Activity:
Exactly the lines from the one with "### Table of Contents" to the end of the entries should appear in your answer, retyped word for word.

Dataset records:
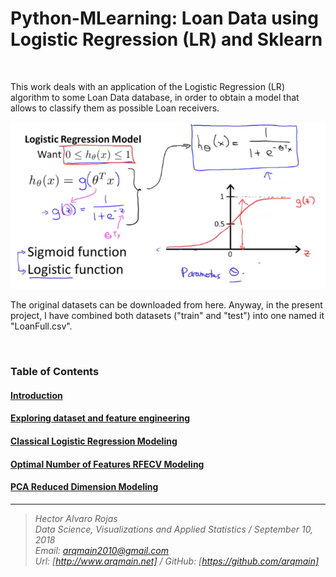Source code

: # Python-MLearning: Loan Data using Logistic Regression (LR) and Sklearn

<br>

This work deals with an application of the Logistic Regression (LR) algorithm to some Loan Data database, in order to obtain a model that allows to classify them as possible Loan receivers.

![My Title](Visual/Introduction/Loan_LRegression3.png)

The original datasets can be downloaded from here. Anyway, in the present project, I have combined both datasets ("train" and "test") into one named it "LoanFull.csv".

<br>

### Table of Contents

#### [Introduction](http://nbviewer.jupyter.org/github/arqmain/Machine_Learning/blob/master/Python_MLearning/Logistic_Regression/Logistic3/PYTHON-MLearning_LR3_Introduction.ipynb)

#### [Exploring dataset and feature engineering](http://nbviewer.jupyter.org/github/arqmain/Machine_Learning/blob/master/Python_MLearning/Logistic_Regression/Logistic3/PYTHON-MLearning_LR3_Exploratory_FEngineering_Final.ipynb)

#### [Classical Logistic Regression Modeling](http://nbviewer.jupyter.org/github/arqmain/Machine_Learning/blob/master/Python_MLearning/Logistic_Regression/Logistic3/PYTHON-MLearning_LR3_Classical.ipynb)

#### [Optimal Number of Features RFECV Modeling](http://nbviewer.jupyter.org/github/arqmain/Machine_Learning/blob/master/Python_MLearning/Logistic_Regression/Logistic3/PYTHON-MLearning_LR3_OPTIMAL-RFECV_Final.ipynb)

#### [PCA Reduced Dimension Modeling](http://nbviewer.jupyter.org/github/arqmain/Machine_Learning/blob/master/Python_MLearning/Logistic_Regression/Logistic3/PYTHON-MLearning_LR3_PCA.ipynb)


<hr>

><i>Hector Alvaro Rojas<br>
>Data Science, Visualizations and Applied Statistics / September 10, 2018<br>
>Email: <arqmain2010@gmail.com> <br>
>Url: [http://www.arqmain.net]   /   GitHub: [https://github.com/arqmain]</i>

Written answer:
### Table of Contents

#### [Introduction](http://nbviewer.jupyter.org/github/arqmain/Machine_Learning/blob/master/Python_MLearning/Logistic_Regression/Logistic3/PYTHON-MLearning_LR3_Introduction.ipynb)

#### [Exploring dataset and feature engineering](http://nbviewer.jupyter.org/github/arqmain/Machine_Learning/blob/master/Python_MLearning/Logistic_Regression/Logistic3/PYTHON-MLearning_LR3_Exploratory_FEngineering_Final.ipynb)

#### [Classical Logistic Regression Modeling](http://nbviewer.jupyter.org/github/arqmain/Machine_Learning/blob/master/Python_MLearning/Logistic_Regression/Logistic3/PYTHON-MLearning_LR3_Classical.ipynb)

#### [Optimal Number of Features RFECV Modeling](http://nbviewer.jupyter.org/github/arqmain/Machine_Learning/blob/master/Python_MLearning/Logistic_Regression/Logistic3/PYTHON-MLearning_LR3_OPTIMAL-RFECV_Final.ipynb)

#### [PCA Reduced Dimension Modeling](http://nbviewer.jupyter.org/github/arqmain/Machine_Learning/blob/master/Python_MLearning/Logistic_Regression/Logistic3/PYTHON-MLearning_LR3_PCA.ipynb)


<hr>

><i>Hector Alvaro Rojas<br>
>Data Science, Visualizations and Applied Statistics / September 10, 2018<br>
>Email: <arqmain2010@gmail.com> <br>
>Url: [http://www.arqmain.net]   /   GitHub: [https://github.com/arqmain]</i>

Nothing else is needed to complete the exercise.